Iran approves new measures to rein in press
By Mehrdad Balali
TEHRAN, April 17 (Reuters) - Iran's conservative outgoing parliament
passed new measures on Monday to rein in the liberal press, whose influence
is increasing in the Islamic country. Related satire
The new measures, part of a series of amendments to the press law, came
as Iran's electoral watchdog nullified parliamentary poll results in several
regions, drawing criticism from reformers.
The new rulings ban criticism of the constitution, seen by some in the
liberal press as a hurdle to democratic reforms.
They forbid Iranian publications from receiving ``direct or indirect''
financial support from foreign governments or other entities.
The measures also extend responsibility for press violations to news
writers and commentators, in addition to a publication's director.
The parliament will continue debating additional new measures on Tuesday.
Liberal Culture Minister Ataollah Mohajerani and several reformist deputies
attacked parts of the bill, including the proposed ban on press challenges
of the constitution.
The constitution, written after the 1979 Islamic revolution, places
immense powers in the hands of the country's supreme clerical leader at
the expense of its elected president.
``This part of the bill closes doors to any criticism of the constitution
and its amendment.
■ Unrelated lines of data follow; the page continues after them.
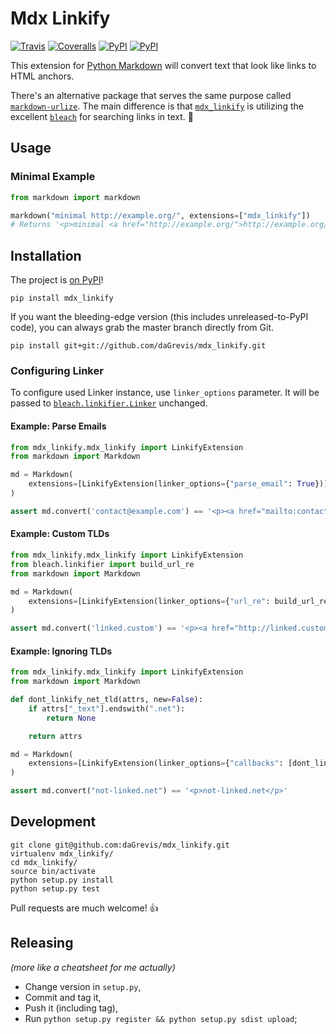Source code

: # Mdx Linkify

[![Travis](https://img.shields.io/travis/daGrevis/mdx_linkify.svg)](https://travis-ci.org/daGrevis/mdx_linkify)
[![Coveralls](https://img.shields.io/coveralls/daGrevis/mdx_linkify.svg)](https://coveralls.io/r/daGrevis/mdx_linkify?branch=master)
[![PyPI](https://img.shields.io/pypi/v/mdx_linkify.svg)](https://pypi.python.org/pypi/mdx_linkify)
[![PyPI](https://img.shields.io/pypi/pyversions/mdx_linkify.svg)](https://pypi.python.org/pypi/mdx_linkify)

This extension for [Python Markdown](https://github.com/waylan/Python-Markdown)
will convert text that look like links to HTML anchors.

There's an alternative package that serves the same purpose called
[`markdown-urlize`](https://github.com/r0wb0t/markdown-urlize). The main
difference is that [`mdx_linkify`](https://github.com/daGrevis/mdx_linkify) is
utilizing the excellent [`bleach`](https://github.com/jsocol/bleach) for
searching links in text. :clap:

## Usage

### Minimal Example

```python
from markdown import markdown

markdown("minimal http://example.org/", extensions=["mdx_linkify"])
# Returns '<p>minimal <a href="http://example.org/">http://example.org/</a></p>'
```

## Installation

The project is [on PyPI](https://pypi.python.org/pypi/mdx_linkify)!

    pip install mdx_linkify

If you want the bleeding-edge version (this includes unreleased-to-PyPI code),
you can always grab the master branch directly from Git.

    pip install git+git://github.com/daGrevis/mdx_linkify.git

### Configuring Linker

To configure used Linker instance, use `linker_options` parameter. It will be passed to [`bleach.linkifier.Linker`](https://bleach.readthedocs.io/en/latest/linkify.html#using-bleach-linkifier-linker) unchanged.


#### Example: Parse Emails

```python
from mdx_linkify.mdx_linkify import LinkifyExtension
from markdown import Markdown

md = Markdown(
    extensions=[LinkifyExtension(linker_options={"parse_email": True})],
)

assert md.convert('contact@example.com') == '<p><a href="mailto:contact@example.com">contact@example.com</a></p>'
```

#### Example: Custom TLDs

```python
from mdx_linkify.mdx_linkify import LinkifyExtension
from bleach.linkifier import build_url_re
from markdown import Markdown

md = Markdown(
    extensions=[LinkifyExtension(linker_options={"url_re": build_url_re(["custom", "custom2"])})],
)

assert md.convert('linked.custom') == '<p><a href="http://linked.custom" rel="nofollow">linked.custom</a></p>'
```

#### Example: Ignoring TLDs

```python
from mdx_linkify.mdx_linkify import LinkifyExtension
from markdown import Markdown

def dont_linkify_net_tld(attrs, new=False):
    if attrs["_text"].endswith(".net"):
        return None

    return attrs

md = Markdown(
    extensions=[LinkifyExtension(linker_options={"callbacks": [dont_linkify_net_tld]})],
)

assert md.convert("not-linked.net") == '<p>not-linked.net</p>'
```

## Development

```
git clone git@github.com:daGrevis/mdx_linkify.git
virtualenv mdx_linkify/
cd mdx_linkify/
source bin/activate
python setup.py install
python setup.py test
```

Pull requests are much welcome! :+1:

## Releasing

_(more like a cheatsheet for me actually)_

- Change version in `setup.py`,
- Commit and tag it,
- Push it (including tag),
- Run `python setup.py register && python setup.py sdist upload`;
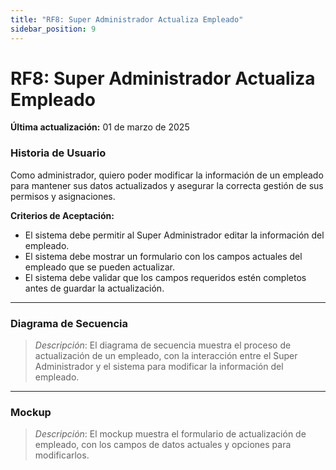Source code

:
 ```yaml
---
title: "RF8: Super Administrador Actualiza Empleado"  
sidebar_position: 9
---
```


# RF8: Super Administrador Actualiza Empleado

**Última actualización:** 01 de marzo de 2025

### Historia de Usuario

Como administrador, quiero poder modificar la información de un empleado para mantener sus datos actualizados y asegurar la correcta gestión de sus permisos y asignaciones.

  **Criterios de Aceptación:**
  - El sistema debe permitir al Super Administrador editar la información del empleado.
  - El sistema debe mostrar un formulario con los campos actuales del empleado que se pueden actualizar.
  - El sistema debe validar que los campos requeridos estén completos antes de guardar la actualización.

---

### Diagrama de Secuencia

> *Descripción*: El diagrama de secuencia muestra el proceso de actualización de un empleado, con la interacción entre el Super Administrador y el sistema para modificar la información del empleado.

---

### Mockup

> *Descripción*: El mockup muestra el formulario de actualización de empleado, con los campos de datos actuales y opciones para modificarlos.
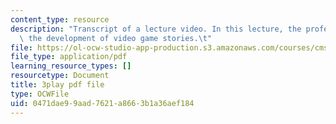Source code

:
 ```yaml
---
content_type: resource
description: "Transcript of a lecture video. In this lecture, the professors discuss\
  \ the development of video game stories.\t"
file: https://ol-ocw-studio-app-production.s3.amazonaws.com/courses/cms-611j-creating-video-games-fall-2014/0471dae99aad7621a8663b1a36aef184_SSnV-2uWG9w.pdf
file_type: application/pdf
learning_resource_types: []
resourcetype: Document
title: 3play pdf file
type: OCWFile
uid: 0471dae9-9aad-7621-a866-3b1a36aef184
---
```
We must have an open atmosphere to debate constitutional
provisions,'' the culture minister told parliament.
``I suppose that the next parliament will correct provisions in this
amendment which restrict the rights and freedoms of the press,'' the minister
later told the state news agency IRNA.
But the majority conservatives defended the motion.
``There is a difference between well-intentioned and ill-intentioned
criticism,'' said a rightist deputy. ``We want to prevent the press from
disturbing public opinion.''
Iran's press law already bans publications from running material deemed
offensive to religious principles.
Reformers have accused their conservative rivals of seeking to take
revenge for their poor showing in parliamentary polls.
The elections in February gave reformers a stronger position in the
new parliament, thanks largely to wide press publicity.
Moderates had urged the outgoing assembly to drop the controversial
bill until the next assembly convenes on May 28.
Parliamentary approval of the outline of the bill last summer led to
student unrest and street riots. The assembly in January postponed the
second reading of the bill for three months.